Next, the relationship between the inductor bridge 101 and the metal body 2 when an external force causing bending to the inductor bridge 101 is applied will be described with reference to the drawings. FIG. 5A is a partial cross-sectional view showing the relationship between the inductor bridge 101 and the metal body 2 before bending, and FIG. 5B shows the relationship between the inductor bridge 101 and the metal body 2 in a bent state. It is a fragmentary sectional view shown.

As shown in FIG. 5B, the inductor bridge 101 is bent in an L shape (with the first main surface VS1 side inward) along the longitudinal direction of the insulating base material 10. At this time, the second main surface VS2 side is deformed to be pulled by the bending displacement of the insulating base material 10, and the first main surface VS1 side is deformed to be compressed. Along with the tensile deformation on the second main surface VS2 side, the large-diameter loop conductor 32 positioned closer to the second main surface VS2 in the Z-axis direction extends toward both ends of the insulating base 10 in the longitudinal direction. Displacement (see hollow arrow DF2 in FIG. 5B). Further, along with the compressive deformation on the first main surface VS1 side, the small-diameter loop conductor 31 located closer to the first main surface VS1 in the Z-axis direction is displaced so as to contract (the hollow arrow DF1 in FIG. 5B). reference).

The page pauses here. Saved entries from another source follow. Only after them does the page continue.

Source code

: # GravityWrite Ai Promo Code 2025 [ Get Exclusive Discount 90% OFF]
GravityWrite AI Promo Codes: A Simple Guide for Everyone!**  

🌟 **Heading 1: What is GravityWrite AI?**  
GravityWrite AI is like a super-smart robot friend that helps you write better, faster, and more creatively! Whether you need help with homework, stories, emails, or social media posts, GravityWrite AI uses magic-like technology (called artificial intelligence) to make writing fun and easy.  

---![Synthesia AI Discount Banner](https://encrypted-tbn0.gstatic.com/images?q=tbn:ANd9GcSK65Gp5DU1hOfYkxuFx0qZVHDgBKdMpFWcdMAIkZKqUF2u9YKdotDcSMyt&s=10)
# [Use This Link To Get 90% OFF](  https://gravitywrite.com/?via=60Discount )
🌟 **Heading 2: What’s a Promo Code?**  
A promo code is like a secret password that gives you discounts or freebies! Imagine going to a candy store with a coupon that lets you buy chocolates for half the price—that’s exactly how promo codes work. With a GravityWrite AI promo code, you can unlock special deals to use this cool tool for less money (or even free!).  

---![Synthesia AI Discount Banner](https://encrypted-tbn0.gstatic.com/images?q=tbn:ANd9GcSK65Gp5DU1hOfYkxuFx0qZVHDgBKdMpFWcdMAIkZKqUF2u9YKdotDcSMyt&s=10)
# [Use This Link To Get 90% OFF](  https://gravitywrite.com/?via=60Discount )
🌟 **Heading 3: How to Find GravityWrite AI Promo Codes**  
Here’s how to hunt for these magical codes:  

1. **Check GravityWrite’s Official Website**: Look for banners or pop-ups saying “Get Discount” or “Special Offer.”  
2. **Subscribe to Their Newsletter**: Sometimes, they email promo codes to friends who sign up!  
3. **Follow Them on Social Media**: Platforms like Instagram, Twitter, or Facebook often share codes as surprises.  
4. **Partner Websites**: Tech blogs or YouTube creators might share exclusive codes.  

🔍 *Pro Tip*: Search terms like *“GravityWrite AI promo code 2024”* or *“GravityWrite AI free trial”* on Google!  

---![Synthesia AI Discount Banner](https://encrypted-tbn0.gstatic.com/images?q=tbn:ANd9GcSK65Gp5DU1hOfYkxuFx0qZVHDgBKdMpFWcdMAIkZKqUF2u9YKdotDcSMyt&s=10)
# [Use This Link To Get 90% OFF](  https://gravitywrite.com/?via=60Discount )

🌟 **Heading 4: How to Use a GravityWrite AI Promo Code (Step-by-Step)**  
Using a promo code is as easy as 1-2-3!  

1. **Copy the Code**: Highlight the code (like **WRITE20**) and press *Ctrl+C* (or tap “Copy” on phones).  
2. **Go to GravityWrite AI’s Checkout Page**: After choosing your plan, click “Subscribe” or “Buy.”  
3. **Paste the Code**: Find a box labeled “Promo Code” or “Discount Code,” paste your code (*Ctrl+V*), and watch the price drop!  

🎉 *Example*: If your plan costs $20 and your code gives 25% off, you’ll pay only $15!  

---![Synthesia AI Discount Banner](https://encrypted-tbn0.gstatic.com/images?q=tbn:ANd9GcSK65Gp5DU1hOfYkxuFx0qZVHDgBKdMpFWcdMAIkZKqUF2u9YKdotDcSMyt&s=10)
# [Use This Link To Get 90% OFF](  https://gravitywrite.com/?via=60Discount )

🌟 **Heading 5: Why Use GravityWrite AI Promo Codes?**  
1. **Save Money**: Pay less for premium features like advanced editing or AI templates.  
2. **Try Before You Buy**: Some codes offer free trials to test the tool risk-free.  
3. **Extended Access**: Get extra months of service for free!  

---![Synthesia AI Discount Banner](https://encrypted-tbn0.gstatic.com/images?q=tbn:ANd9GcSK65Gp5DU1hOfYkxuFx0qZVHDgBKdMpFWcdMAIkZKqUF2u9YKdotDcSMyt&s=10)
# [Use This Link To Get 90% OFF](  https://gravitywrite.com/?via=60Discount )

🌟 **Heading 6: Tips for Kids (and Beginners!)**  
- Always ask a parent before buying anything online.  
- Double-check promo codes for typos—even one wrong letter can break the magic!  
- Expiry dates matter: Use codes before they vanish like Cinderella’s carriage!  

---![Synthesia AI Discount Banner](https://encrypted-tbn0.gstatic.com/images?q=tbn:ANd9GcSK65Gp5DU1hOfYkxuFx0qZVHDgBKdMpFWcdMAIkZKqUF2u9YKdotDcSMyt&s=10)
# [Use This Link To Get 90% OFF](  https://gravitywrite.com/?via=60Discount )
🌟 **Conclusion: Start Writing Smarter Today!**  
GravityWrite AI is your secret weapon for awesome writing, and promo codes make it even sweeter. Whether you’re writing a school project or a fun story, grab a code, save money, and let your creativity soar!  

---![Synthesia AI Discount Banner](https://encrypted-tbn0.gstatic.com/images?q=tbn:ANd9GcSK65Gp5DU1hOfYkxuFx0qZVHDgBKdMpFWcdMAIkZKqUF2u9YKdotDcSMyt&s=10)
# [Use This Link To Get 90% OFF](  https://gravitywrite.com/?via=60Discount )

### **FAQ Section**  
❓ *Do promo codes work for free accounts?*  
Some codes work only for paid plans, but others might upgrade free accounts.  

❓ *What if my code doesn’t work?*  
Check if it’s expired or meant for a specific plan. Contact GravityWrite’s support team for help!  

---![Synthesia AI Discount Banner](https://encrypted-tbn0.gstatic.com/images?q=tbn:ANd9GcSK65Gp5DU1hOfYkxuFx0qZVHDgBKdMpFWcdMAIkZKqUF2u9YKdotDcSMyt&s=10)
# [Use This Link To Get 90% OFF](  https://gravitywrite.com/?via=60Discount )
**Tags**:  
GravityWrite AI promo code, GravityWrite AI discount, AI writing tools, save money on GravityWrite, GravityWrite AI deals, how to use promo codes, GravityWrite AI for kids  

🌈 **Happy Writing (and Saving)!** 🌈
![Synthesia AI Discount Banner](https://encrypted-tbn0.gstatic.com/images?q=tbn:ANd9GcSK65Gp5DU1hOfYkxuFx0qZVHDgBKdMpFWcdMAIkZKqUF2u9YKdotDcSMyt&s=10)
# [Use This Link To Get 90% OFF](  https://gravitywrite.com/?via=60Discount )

Therefore, even when the insulating substrate 10 is bent as shown in FIG. 5B, the small-diameter loop conductor 31 and the large-diameter loop conductor 32 do not overlap when viewed from the Z-axis direction (between surfaces). Therefore, the amount of change in the interlayer capacitance between the small-diameter loop conductor 31 and the large-diameter loop conductor 32 is small.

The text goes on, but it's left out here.